- **The task**:
Please look for the string "emph" below and report every line in which it occurs.

- **Available records**:
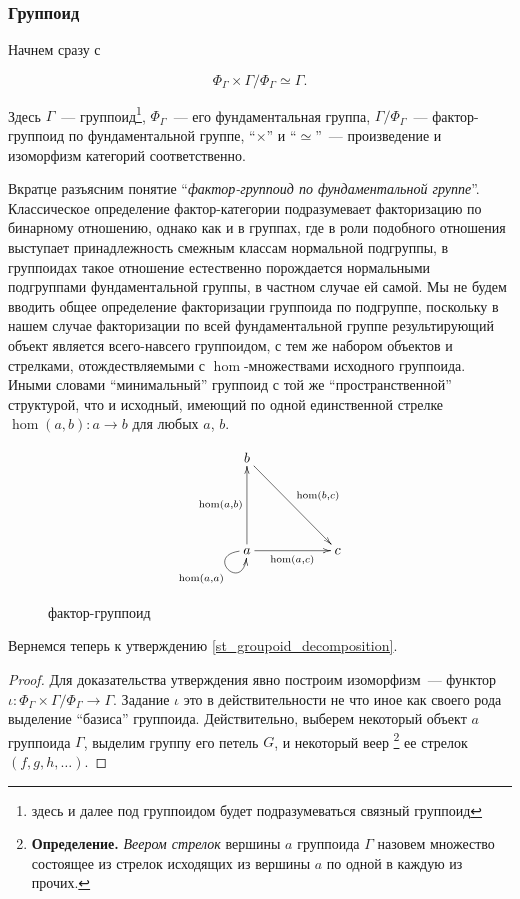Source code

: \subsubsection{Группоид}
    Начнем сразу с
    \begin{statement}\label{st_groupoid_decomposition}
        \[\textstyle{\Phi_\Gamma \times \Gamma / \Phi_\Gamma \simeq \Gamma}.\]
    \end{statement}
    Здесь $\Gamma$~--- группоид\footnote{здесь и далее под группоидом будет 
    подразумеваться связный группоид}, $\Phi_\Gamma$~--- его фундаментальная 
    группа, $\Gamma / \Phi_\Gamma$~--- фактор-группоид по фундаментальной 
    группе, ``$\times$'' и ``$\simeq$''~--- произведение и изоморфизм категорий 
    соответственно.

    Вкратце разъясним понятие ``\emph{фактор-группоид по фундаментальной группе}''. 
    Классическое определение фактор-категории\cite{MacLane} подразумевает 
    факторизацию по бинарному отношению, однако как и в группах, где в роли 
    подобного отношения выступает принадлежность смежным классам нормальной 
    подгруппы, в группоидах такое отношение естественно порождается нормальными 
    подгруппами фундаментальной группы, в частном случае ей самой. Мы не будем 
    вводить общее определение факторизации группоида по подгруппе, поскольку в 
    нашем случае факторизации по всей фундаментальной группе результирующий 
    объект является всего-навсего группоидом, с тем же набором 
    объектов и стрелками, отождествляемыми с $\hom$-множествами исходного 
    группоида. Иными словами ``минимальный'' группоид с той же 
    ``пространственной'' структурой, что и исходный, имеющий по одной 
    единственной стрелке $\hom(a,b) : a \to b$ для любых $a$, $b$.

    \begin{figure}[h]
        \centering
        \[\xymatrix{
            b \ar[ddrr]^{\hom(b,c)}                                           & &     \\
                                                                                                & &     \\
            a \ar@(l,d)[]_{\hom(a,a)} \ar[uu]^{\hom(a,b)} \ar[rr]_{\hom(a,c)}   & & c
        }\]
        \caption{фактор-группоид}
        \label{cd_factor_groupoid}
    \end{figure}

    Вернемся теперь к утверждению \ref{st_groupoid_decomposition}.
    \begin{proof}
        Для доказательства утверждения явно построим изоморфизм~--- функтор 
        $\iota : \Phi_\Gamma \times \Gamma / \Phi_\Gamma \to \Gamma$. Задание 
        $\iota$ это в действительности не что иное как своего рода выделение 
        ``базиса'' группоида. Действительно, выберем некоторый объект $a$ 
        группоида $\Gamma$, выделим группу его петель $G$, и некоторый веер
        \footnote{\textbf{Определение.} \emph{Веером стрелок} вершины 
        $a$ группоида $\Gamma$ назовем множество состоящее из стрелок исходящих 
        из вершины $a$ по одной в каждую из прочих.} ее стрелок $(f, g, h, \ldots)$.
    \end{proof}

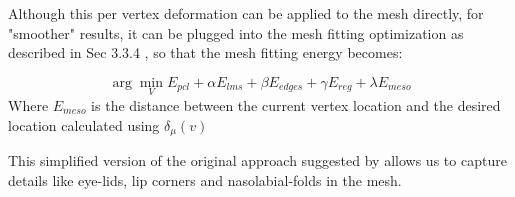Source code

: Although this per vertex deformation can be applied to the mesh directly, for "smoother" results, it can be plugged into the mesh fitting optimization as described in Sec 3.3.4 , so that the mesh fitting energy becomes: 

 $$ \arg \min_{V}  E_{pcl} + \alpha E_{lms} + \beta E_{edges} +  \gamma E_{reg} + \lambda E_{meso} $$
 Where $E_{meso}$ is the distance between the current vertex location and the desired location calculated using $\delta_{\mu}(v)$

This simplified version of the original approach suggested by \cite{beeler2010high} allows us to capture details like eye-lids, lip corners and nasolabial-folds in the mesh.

- **Written response**:
    Вкратце разъясним понятие ``\emph{фактор-группоид по фундаментальной группе}''. 
        \footnote{\textbf{Определение.} \emph{Веером стрелок} вершины 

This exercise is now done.